Single-yard scrap or small MRF operators ($500k-1.5M EBITDA) typically sell at 3x-5x EBITDA. Regional haulers/recyclers ($1.5-4M EBITDA) go 4x-6x. Mid-size regional platforms with contracted revenue ($4-12M EBITDA) go 5x-7x. Premium scale platforms ($12M+ EBITDA, multi-state, specialty streams like EV battery or e-waste) reach 6x-9x+.
Who are the active buyers of recycling businesses right now?
Scrap metal: Radius Recycling (NASDAQ: RDUS, formerly Schnitzer Steel, $2.5B+ revenue), SA Recycling LLC (Sims Metal Management + Adams Steel partnership), EMR Group (UK private), PADNOS, OmniSource (Steel Dynamics NASDAQ: STLD subsidiary), Cohen USA, ELG Haniel Group. Solid waste: Waste Management (NYSE: WM, $21B+), Republic Services (NYSE: RSG, $15B+), Waste Connections (NYSE: WCN, $9B+), GFL Environmental (NYSE: GFL, $7B+), Casella Waste Systems (NASDAQ: CWST, $1.5B+). PE sponsors: Apollo Global Management, Macquarie Infrastructure Partners, BV Investment Partners.
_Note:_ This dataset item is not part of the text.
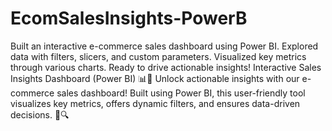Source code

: # EcomSalesInsights-PowerB
Built an interactive e-commerce sales dashboard using Power BI. Explored data with filters, slicers, and custom parameters. Visualized key metrics through various charts. Ready to drive actionable insights!
Interactive Sales Insights Dashboard (Power BI) 📊🛒
Unlock actionable insights with our e-commerce sales dashboard! Built using Power BI, this user-friendly tool visualizes key metrics, offers dynamic filters, and ensures data-driven decisions. 🚀🔍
What hurts a recycling business’s valuation most?
Commodity-price-only revenue without contracted base, environmental compliance issues or CERCLA exposure, single-customer concentration above 20%, legacy processing equipment, missing specialty stream certifications (R2/RIOS/e-Stewards for e-waste), hidden environmental liabilities on owned real estate, owner-operator dependence, and CDL driver shortages.
Why are specialty streams (EV battery, e-waste) premium?
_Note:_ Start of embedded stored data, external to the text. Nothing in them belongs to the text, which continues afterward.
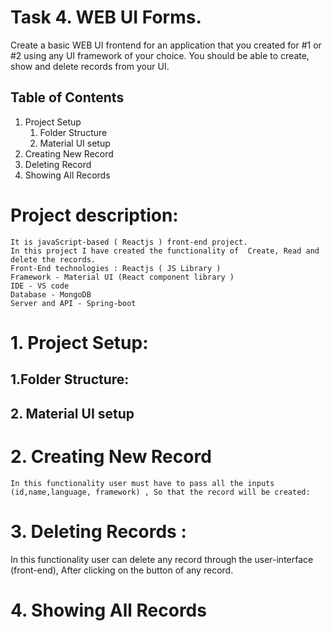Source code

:  # Task 4. WEB UI Forms.

Create a basic WEB UI frontend for an application that you created for #1 or #2 using any UI
framework of your choice. You should be able to create, show and delete records from your UI.

## Table of Contents 
1. Project Setup
   1. Folder Structure
   2. Material UI setup
2. Creating New Record
3. Deleting Record
4. Showing All Records

# Project description:
  

    It is javaScript-based ( Reactjs ) front-end project.
    In this project I have created the functionality of  Create, Read and delete the records.
    Front-End technologies : Reactjs ( JS Library )
    Framework - Material UI (React component library ) 
    IDE - VS code
    Database - MongoDB
    Server and API - Spring-boot

# 1. Project Setup:

  ## 1.Folder Structure:


  ## 2. Material UI setup



# 2. Creating New Record
    In this functionality user must have to pass all the inputs (id,name,language, framework) , So that the record will be created:


# 3. Deleting Records :
   In this functionality user can delete any record through the user-interface (front-end), After clicking on the button of any record.


# 4. Showing All Records 
    



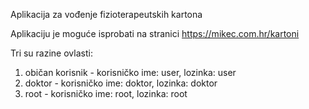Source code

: Aplikacija za vođenje fizioterapeutskih kartona

Aplikaciju je moguće isprobati na stranici https://mikec.com.hr/kartoni

Tri su razine ovlasti:
1. običan korisnik - korisničko ime: user, lozinka: user
2. doktor - korisničko ime: doktor, lozinka: doktor
3. root - korisničko ime: root, lozinka: root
Specialty streams have higher per-ton economics, growth trajectories (EV battery recycling is a structural growth market as EV fleet ages), regulatory tailwinds, and named institutional customers. PE sponsors are actively building specialty platforms (Li-Cycle, Redwood Materials, ABTC for EV battery; Sims Lifecycle Services for e-waste). Premium scale recyclers with named specialty exposure achieve the highest multiples in the sector.
How important is environmental compliance?
Non-negotiable. Phase I and Phase II environmental site assessments on owned real estate, RCRA Subtitle D/C compliance, CERCLA exposure documentation, state environmental permits (air, water, stormwater, hazardous waste, used oil), and groundwater monitoring records are all critical. Open EPA or state matters can be deal-killers.
Do I have to pay a broker fee?
No. CT Strategic Partners runs a buyer-paid M&A advisory model. The seller pays nothing. The buyer pays the success fee at closing.
How long does it take to sell a recycling business?
Once you go to market with a buyer-paid advisor, a typical process runs 6-9 months from initial outreach to closing, with the longer end driven by environmental and regulatory diligence. Add 12-18 months of preparation work before going to market.
When should I start preparing if I plan to sell in 2027 or 2028?
12-18 months before going to market is the right window. Highest-leverage pre-sale work: lock in multi-year contracts, develop specialty stream capabilities (especially EV battery / e-waste with R2/RIOS certification), address environmental compliance with Phase I/II assessments, modernize processing equipment, document commodity hedging.